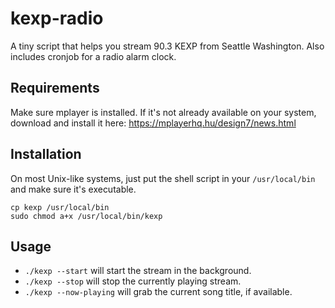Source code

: # kexp-radio

A tiny script that helps you stream 90.3 KEXP from Seattle Washington. Also includes cronjob for a radio alarm clock.

## Requirements

Make sure mplayer is installed. If it's not already available on your system, download and install it here: https://mplayerhq.hu/design7/news.html

## Installation

On most Unix-like systems, just put the shell script in your `/usr/local/bin` and make sure it's executable.

```
cp kexp /usr/local/bin
sudo chmod a+x /usr/local/bin/kexp
```

## Usage

 - `./kexp --start` will start the stream in the background.
 - `./kexp --stop` will stop the currently playing stream.
 - `./kexp --now-playing` will grab the current song title, if available.
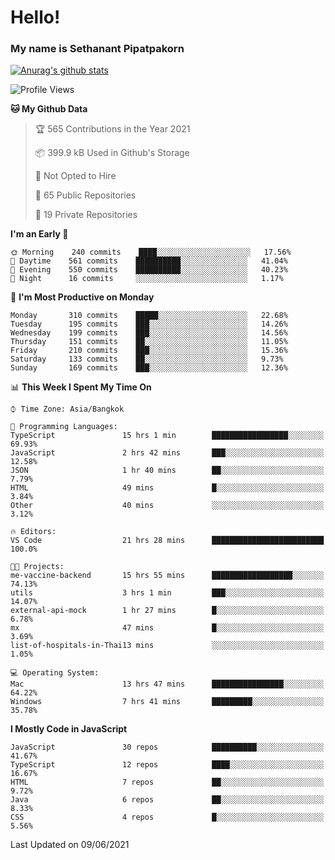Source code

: # Hello!
### My name is Sethanant Pipatpakorn

[![Anurag's github stats](https://github-readme-stats.vercel.app/api?username=thetkpark&count_private=true&show_icons=true&theme=tokyonight)](https://github.com/anuraghazra/github-readme-stats)

<!--START_SECTION:waka-->
![Profile Views](http://img.shields.io/badge/Profile%20Views-8-blue)

**🐱 My Github Data** 

> 🏆 565 Contributions in the Year 2021
 > 
> 📦 399.9 kB Used in Github's Storage 
 > 
> 🚫 Not Opted to Hire
 > 
> 📜 65 Public Repositories 
 > 
> 🔑 19 Private Repositories  
 > 
**I'm an Early 🐤** 

```text
🌞 Morning    240 commits    ████░░░░░░░░░░░░░░░░░░░░░   17.56% 
🌆 Daytime    561 commits    ██████████░░░░░░░░░░░░░░░   41.04% 
🌃 Evening    550 commits    ██████████░░░░░░░░░░░░░░░   40.23% 
🌙 Night      16 commits     ░░░░░░░░░░░░░░░░░░░░░░░░░   1.17%

```
📅 **I'm Most Productive on Monday** 

```text
Monday       310 commits    █████░░░░░░░░░░░░░░░░░░░░   22.68% 
Tuesday      195 commits    ███░░░░░░░░░░░░░░░░░░░░░░   14.26% 
Wednesday    199 commits    ███░░░░░░░░░░░░░░░░░░░░░░   14.56% 
Thursday     151 commits    ██░░░░░░░░░░░░░░░░░░░░░░░   11.05% 
Friday       210 commits    ███░░░░░░░░░░░░░░░░░░░░░░   15.36% 
Saturday     133 commits    ██░░░░░░░░░░░░░░░░░░░░░░░   9.73% 
Sunday       169 commits    ███░░░░░░░░░░░░░░░░░░░░░░   12.36%

```


📊 **This Week I Spent My Time On** 

```text
⌚︎ Time Zone: Asia/Bangkok

💬 Programming Languages: 
TypeScript               15 hrs 1 min        █████████████████░░░░░░░░   69.93% 
JavaScript               2 hrs 42 mins       ███░░░░░░░░░░░░░░░░░░░░░░   12.58% 
JSON                     1 hr 40 mins        ██░░░░░░░░░░░░░░░░░░░░░░░   7.79% 
HTML                     49 mins             █░░░░░░░░░░░░░░░░░░░░░░░░   3.84% 
Other                    40 mins             ░░░░░░░░░░░░░░░░░░░░░░░░░   3.12%

🔥 Editors: 
VS Code                  21 hrs 28 mins      █████████████████████████   100.0%

🐱‍💻 Projects: 
me-vaccine-backend       15 hrs 55 mins      ██████████████████░░░░░░░   74.13% 
utils                    3 hrs 1 min         ███░░░░░░░░░░░░░░░░░░░░░░   14.07% 
external-api-mock        1 hr 27 mins        █░░░░░░░░░░░░░░░░░░░░░░░░   6.78% 
mx                       47 mins             █░░░░░░░░░░░░░░░░░░░░░░░░   3.69% 
list-of-hospitals-in-Thai13 mins             ░░░░░░░░░░░░░░░░░░░░░░░░░   1.05%

💻 Operating System: 
Mac                      13 hrs 47 mins      ████████████████░░░░░░░░░   64.22% 
Windows                  7 hrs 41 mins       █████████░░░░░░░░░░░░░░░░   35.78%

```

**I Mostly Code in JavaScript** 

```text
JavaScript               30 repos            ██████████░░░░░░░░░░░░░░░   41.67% 
TypeScript               12 repos            ████░░░░░░░░░░░░░░░░░░░░░   16.67% 
HTML                     7 repos             ██░░░░░░░░░░░░░░░░░░░░░░░   9.72% 
Java                     6 repos             ██░░░░░░░░░░░░░░░░░░░░░░░   8.33% 
CSS                      4 repos             █░░░░░░░░░░░░░░░░░░░░░░░░   5.56%

```



 Last Updated on 09/06/2021
<!--END_SECTION:waka-->
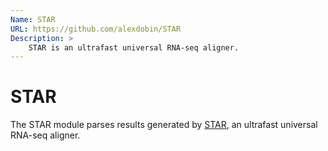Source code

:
 ```yaml
---
Name: STAR
URL: https://github.com/alexdobin/STAR
Description: >
    STAR is an ultrafast universal RNA-seq aligner.
---
```


# STAR
The STAR module parses results generated by
[STAR](https://github.com/alexdobin/STAR),
an ultrafast universal RNA-seq aligner.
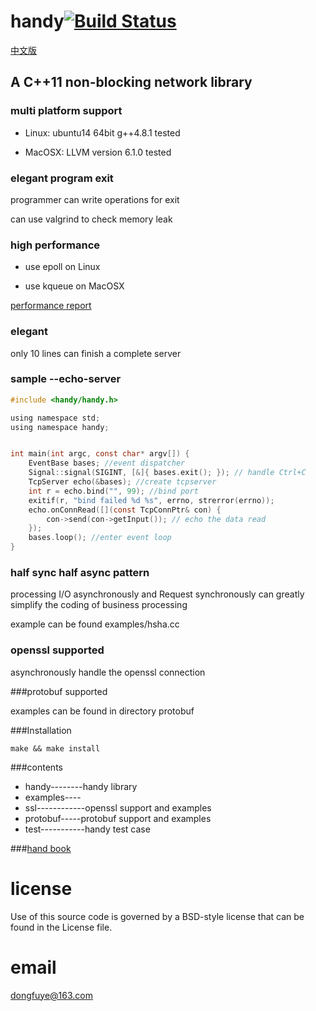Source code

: handy[![Build Status](https://travis-ci.org/yedf/handy.png)](https://travis-ci.org/yedf/handy)
====
[中文版](https://github.com/yedf/handy/blob/master/README.md)
## A C++11 non-blocking network library

### multi platform support

*   Linux: ubuntu14 64bit g++4.8.1 tested

*   MacOSX: LLVM version 6.1.0 tested

### elegant program exit

programmer can write operations for exit

can use valgrind to check memory leak

### high performance

*   use epoll on Linux

*   use kqueue on MacOSX

[performance report](http://www.oschina.net/p/c11-handy)

### elegant

only 10 lines can finish a complete server

### sample --echo-server

```c
#include <handy/handy.h>

using namespace std;
using namespace handy;


int main(int argc, const char* argv[]) {
    EventBase bases; //event dispatcher
    Signal::signal(SIGINT, [&]{ bases.exit(); }); // handle Ctrl+C
    TcpServer echo(&bases); //create tcpserver
    int r = echo.bind("", 99); //bind port
    exitif(r, "bind failed %d %s", errno, strerror(errno));
    echo.onConnRead([](const TcpConnPtr& con) {
        con->send(con->getInput()); // echo the data read
    });
    bases.loop(); //enter event loop
}
```

### half sync half async pattern

processing I/O asynchronously and Request synchronously can greatly simplify the coding of business processing

example can be found examples/hsha.cc

### openssl supported

asynchronously handle the openssl connection

###protobuf supported

examples can be found in directory protobuf

###Installation

    make && make install

###contents

*   handy--------handy library  
*   examples---- 
*   ssl------------openssl support and examples 
*   protobuf-----protobuf support and examples
*   test-----------handy test case  

###[hand book](https://github.com/yedf/handy/blob/master/doc-cn.md)

license
====
Use of this source code is governed by a BSD-style
license that can be found in the License file.

email
====
dongfuye@163.com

------

Leave the images out and output the remaining material exactly as it stands.

SOLUTION TO THIS PROBLEM =>
Source code

: # kexp-radio

A tiny script that helps you stream 90.3 KEXP from Seattle Washington. Also includes cronjob for a radio alarm clock.

## Requirements

Make sure mplayer is installed. If it's not already available on your system, download and install it here: https://mplayerhq.hu/design7/news.html

## Installation

On most Unix-like systems, just put the shell script in your `/usr/local/bin` and make sure it's executable.

```
cp kexp /usr/local/bin
sudo chmod a+x /usr/local/bin/kexp
```

## Usage

 - `./kexp --start` will start the stream in the background.
 - `./kexp --stop` will stop the currently playing stream.
 - `./kexp --now-playing` will grab the current song title, if available.
Source code

: # Hello!
### My name is Sethanant Pipatpakorn

[![Anurag's github stats](https://github-readme-stats.vercel.app/api?username=thetkpark&count_private=true&show_icons=true&theme=tokyonight)](https://github.com/anuraghazra/github-readme-stats)

<!--START_SECTION:waka-->
![Profile Views](http://img.shields.io/badge/Profile%20Views-8-blue)

**🐱 My Github Data** 

> 🏆 565 Contributions in the Year 2021
 > 
> 📦 399.9 kB Used in Github's Storage 
 > 
> 🚫 Not Opted to Hire
 > 
> 📜 65 Public Repositories 
 > 
> 🔑 19 Private Repositories  
 > 
**I'm an Early 🐤** 

```text
🌞 Morning    240 commits    ████░░░░░░░░░░░░░░░░░░░░░   17.56% 
🌆 Daytime    561 commits    ██████████░░░░░░░░░░░░░░░   41.04% 
🌃 Evening    550 commits    ██████████░░░░░░░░░░░░░░░   40.23% 
🌙 Night      16 commits     ░░░░░░░░░░░░░░░░░░░░░░░░░   1.17%

```
📅 **I'm Most Productive on Monday** 

```text
Monday       310 commits    █████░░░░░░░░░░░░░░░░░░░░   22.68% 
Tuesday      195 commits    ███░░░░░░░░░░░░░░░░░░░░░░   14.26% 
Wednesday    199 commits    ███░░░░░░░░░░░░░░░░░░░░░░   14.56% 
Thursday     151 commits    ██░░░░░░░░░░░░░░░░░░░░░░░   11.05% 
Friday       210 commits    ███░░░░░░░░░░░░░░░░░░░░░░   15.36% 
Saturday     133 commits    ██░░░░░░░░░░░░░░░░░░░░░░░   9.73% 
Sunday       169 commits    ███░░░░░░░░░░░░░░░░░░░░░░   12.36%

```


📊 **This Week I Spent My Time On** 

```text
⌚︎ Time Zone: Asia/Bangkok

💬 Programming Languages: 
TypeScript               15 hrs 1 min        █████████████████░░░░░░░░   69.93% 
JavaScript               2 hrs 42 mins       ███░░░░░░░░░░░░░░░░░░░░░░   12.58% 
JSON                     1 hr 40 mins        ██░░░░░░░░░░░░░░░░░░░░░░░   7.79% 
HTML                     49 mins             █░░░░░░░░░░░░░░░░░░░░░░░░   3.84% 
Other                    40 mins             ░░░░░░░░░░░░░░░░░░░░░░░░░   3.12%

🔥 Editors: 
VS Code                  21 hrs 28 mins      █████████████████████████   100.0%

🐱‍💻 Projects: 
me-vaccine-backend       15 hrs 55 mins      ██████████████████░░░░░░░   74.13% 
utils                    3 hrs 1 min         ███░░░░░░░░░░░░░░░░░░░░░░   14.07% 
external-api-mock        1 hr 27 mins        █░░░░░░░░░░░░░░░░░░░░░░░░   6.78% 
mx                       47 mins             █░░░░░░░░░░░░░░░░░░░░░░░░   3.69% 
list-of-hospitals-in-Thai13 mins             ░░░░░░░░░░░░░░░░░░░░░░░░░   1.05%

💻 Operating System: 
Mac                      13 hrs 47 mins      ████████████████░░░░░░░░░   64.22% 
Windows                  7 hrs 41 mins       █████████░░░░░░░░░░░░░░░░   35.78%

```

**I Mostly Code in JavaScript** 

```text
JavaScript               30 repos            ██████████░░░░░░░░░░░░░░░   41.67% 
TypeScript               12 repos            ████░░░░░░░░░░░░░░░░░░░░░   16.67% 
HTML                     7 repos             ██░░░░░░░░░░░░░░░░░░░░░░░   9.72% 
Java                     6 repos             ██░░░░░░░░░░░░░░░░░░░░░░░   8.33% 
CSS                      4 repos             █░░░░░░░░░░░░░░░░░░░░░░░░   5.56%

```



 Last Updated on 09/06/2021
<!--END_SECTION:waka-->
Source code

:
 ```yaml
---
Name: STAR
URL: https://github.com/alexdobin/STAR
Description: >
    STAR is an ultrafast universal RNA-seq aligner.
---
```


# STAR
The STAR module parses results generated by
[STAR](https://github.com/alexdobin/STAR),
an ultrafast universal RNA-seq aligner.
Source code

: handy[![Build Status](https://travis-ci.org/yedf/handy.png)](https://travis-ci.org/yedf/handy)
====
[中文版](https://github.com/yedf/handy/blob/master/README.md)
## A C++11 non-blocking network library

### multi platform support

*   Linux: ubuntu14 64bit g++4.8.1 tested

*   MacOSX: LLVM version 6.1.0 tested

### elegant program exit

programmer can write operations for exit

can use valgrind to check memory leak

### high performance

*   use epoll on Linux

*   use kqueue on MacOSX

[performance report](http://www.oschina.net/p/c11-handy)

### elegant

only 10 lines can finish a complete server

### sample --echo-server

```c
#include <handy/handy.h>

using namespace std;
using namespace handy;


int main(int argc, const char* argv[]) {
    EventBase bases; //event dispatcher
    Signal::signal(SIGINT, [&]{ bases.exit(); }); // handle Ctrl+C
    TcpServer echo(&bases); //create tcpserver
    int r = echo.bind("", 99); //bind port
    exitif(r, "bind failed %d %s", errno, strerror(errno));
    echo.onConnRead([](const TcpConnPtr& con) {
        con->send(con->getInput()); // echo the data read
    });
    bases.loop(); //enter event loop
}
```

### half sync half async pattern

processing I/O asynchronously and Request synchronously can greatly simplify the coding of business processing

example can be found examples/hsha.cc

### openssl supported

asynchronously handle the openssl connection

###protobuf supported

examples can be found in directory protobuf

###Installation

    make && make install

###contents

*   handy--------handy library  
*   examples---- 
*   ssl------------openssl support and examples 
*   protobuf-----protobuf support and examples
*   test-----------handy test case  

###[hand book](https://github.com/yedf/handy/blob/master/doc-cn.md)

license
====
Use of this source code is governed by a BSD-style
license that can be found in the License file.

email
====
dongfuye@163.com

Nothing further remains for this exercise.